For some, it suggested the end of the Treasuries bull market might be imminent. Others saw it as a chance to reload.
After 10-year U.S. yields broke through 2.4 percent, then 2.42 percent, then 2.45 percent on Tuesday and Wednesday, it looked like the market was buckling under the weight of what DoubleLine Capital LP’s Jeffrey Gundlach called “the moment of truth” for its three-decade bull run. Yet, as has happened time and again, investors saw a buying opportunity, pushing yields back down and leaving traders to assess the damage.
Their conclusion: not-so-fast on the doomsday call. For one thing, the 10-year yield, at about 2.42 percent on Thursday, is still well under its 2017 peak of 2.6277 percent set in March. And nothing much has changed in the bigger picture to merit significantly higher yields. Inflation still remains below the Federal Reserve’s target and the Trump administration has yet to usher in the fiscal stimulus it promised.
In the end, 2.4 percent may prove no more momentous than any other technical level breached since 10-year yields touched a record low of 1.318 percent in July 2016. And if these levels turn out to be merely a way station, investors are eyeing a return to year-to-date highs for a buying opportunity.
“Investors are focused on 2.4 percent as a key level, but we’ve tested higher levels previously this year -- 2.62 percent is more important in my opinion, and we could drift there in the fourth quarter,” said Brian Brennan, who manages U.S. Treasury funds at T. Rowe Price Group. “It’s definitely worth a look at those levels, after 30 years of declining yields.”
Trigger Watch
The impetus for a deeper selloff could come from the U.S. president’s pick to lead the Fed. Treasuries dipped Thursday after Politico reported that current Chair Janet Yellen is out of the running, potentially opening the way to a candidate who’s perceived to be more hawkish. The trigger may also come from overseas. A stronger-than-projected report on U.K. economic growth helped drive U.S. yields higher Wednesday.

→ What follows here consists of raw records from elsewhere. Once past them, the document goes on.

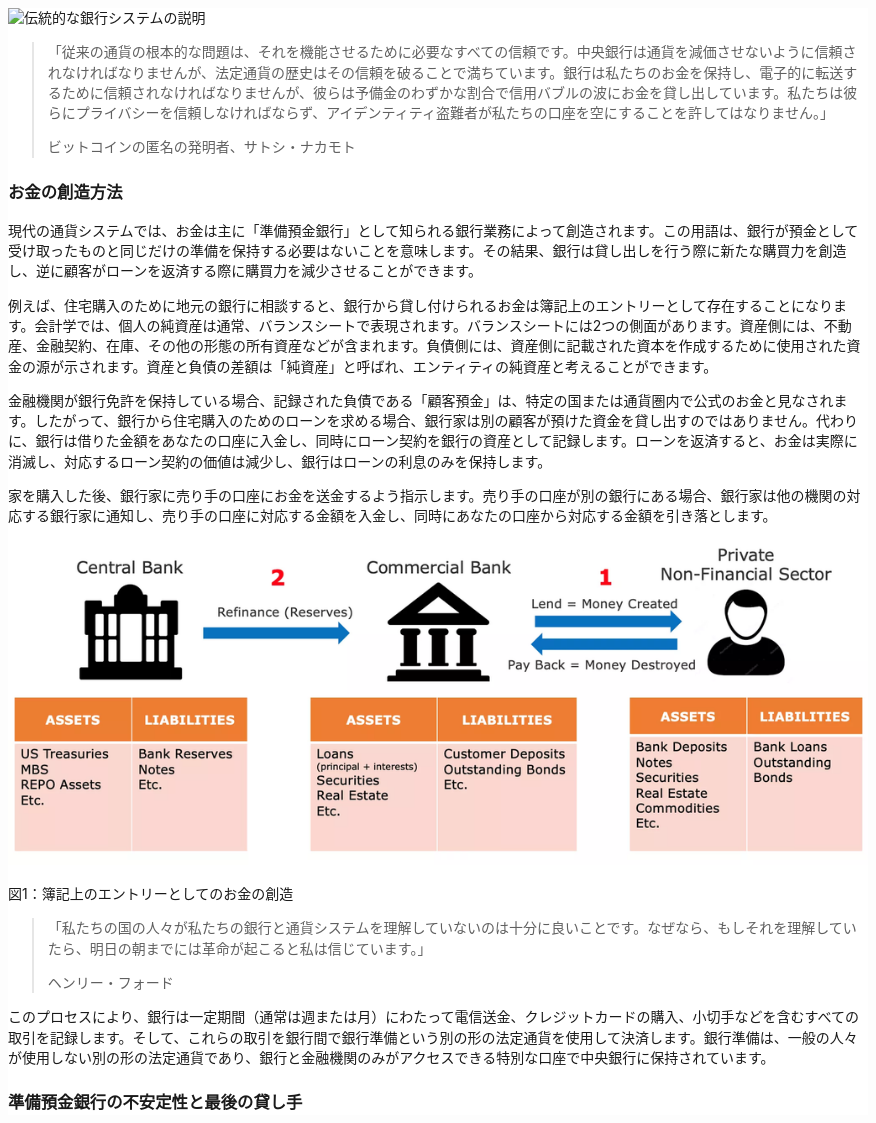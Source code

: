 ![伝統的な銀行システムの説明](https://youtu.be/pz0RxlXNs7Y)

> 「従来の通貨の根本的な問題は、それを機能させるために必要なすべての信頼です。中央銀行は通貨を減価させないように信頼されなければなりませんが、法定通貨の歴史はその信頼を破ることで満ちています。銀行は私たちのお金を保持し、電子的に転送するために信頼されなければなりませんが、彼らは予備金のわずかな割合で信用バブルの波にお金を貸し出しています。私たちは彼らにプライバシーを信頼しなければならず、アイデンティティ盗難者が私たちの口座を空にすることを許してはなりません。」
>
> ビットコインの匿名の発明者、サトシ・ナカモト

### お金の創造方法

現代の通貨システムでは、お金は主に「準備預金銀行」として知られる銀行業務によって創造されます。この用語は、銀行が預金として受け取ったものと同じだけの準備を保持する必要はないことを意味します。その結果、銀行は貸し出しを行う際に新たな購買力を創造し、逆に顧客がローンを返済する際に購買力を減少させることができます。

例えば、住宅購入のために地元の銀行に相談すると、銀行から貸し付けられるお金は簿記上のエントリーとして存在することになります。会計学では、個人の純資産は通常、バランスシートで表現されます。バランスシートには2つの側面があります。資産側には、不動産、金融契約、在庫、その他の形態の所有資産などが含まれます。負債側には、資産側に記載された資本を作成するために使用された資金の源が示されます。資産と負債の差額は「純資産」と呼ばれ、エンティティの純資産と考えることができます。

金融機関が銀行免許を保持している場合、記録された負債である「顧客預金」は、特定の国または通貨圏内で公式のお金と見なされます。したがって、銀行から住宅購入のためのローンを求める場合、銀行家は別の顧客が預けた資金を貸し出すのではありません。代わりに、銀行は借りた金額をあなたの口座に入金し、同時にローン契約を銀行の資産として記録します。ローンを返済すると、お金は実際に消滅し、対応するローン契約の価値は減少し、銀行はローンの利息のみを保持します。

家を購入した後、銀行家に売り手の口座にお金を送金するよう指示します。売り手の口座が別の銀行にある場合、銀行家は他の機関の対応する銀行家に通知し、売り手の口座に対応する金額を入金し、同時にあなたの口座から対応する金額を引き落とします。

![画像](assets/Image/1.webp)

図1：簿記上のエントリーとしてのお金の創造

> 「私たちの国の人々が私たちの銀行と通貨システムを理解していないのは十分に良いことです。なぜなら、もしそれを理解していたら、明日の朝までには革命が起こると私は信じています。」
>
> ヘンリー・フォード

このプロセスにより、銀行は一定期間（通常は週または月）にわたって電信送金、クレジットカードの購入、小切手などを含むすべての取引を記録します。そして、これらの取引を銀行間で銀行準備という別の形の法定通貨を使用して決済します。銀行準備は、一般の人々が使用しない別の形の法定通貨であり、銀行と金融機関のみがアクセスできる特別な口座で中央銀行に保持されています。

### 準備預金銀行の不安定性と最後の貸し手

Whatever the driver, any push toward higher yields will grab the attention of Gary Pollack, head of fixed-income trading at Deutsche Bank AG’s Private Wealth Management unit.
A 2.6 percent yield “would be a level which would make me take some notice and possibly say ‘Why don’t we just buy some bonds here?”’ he said. “We’ll be looking to take advantage of the oversold position. But it’s too early to call it today.”
Judging by trading activity, some investors aren’t waiting.
The 10-year yield’s climb above 2.47 percent failed to hold Wednesday after domestic buyers swooped in to purchase the front end and intermediate maturities, while overseas investors targeted the 10-year note.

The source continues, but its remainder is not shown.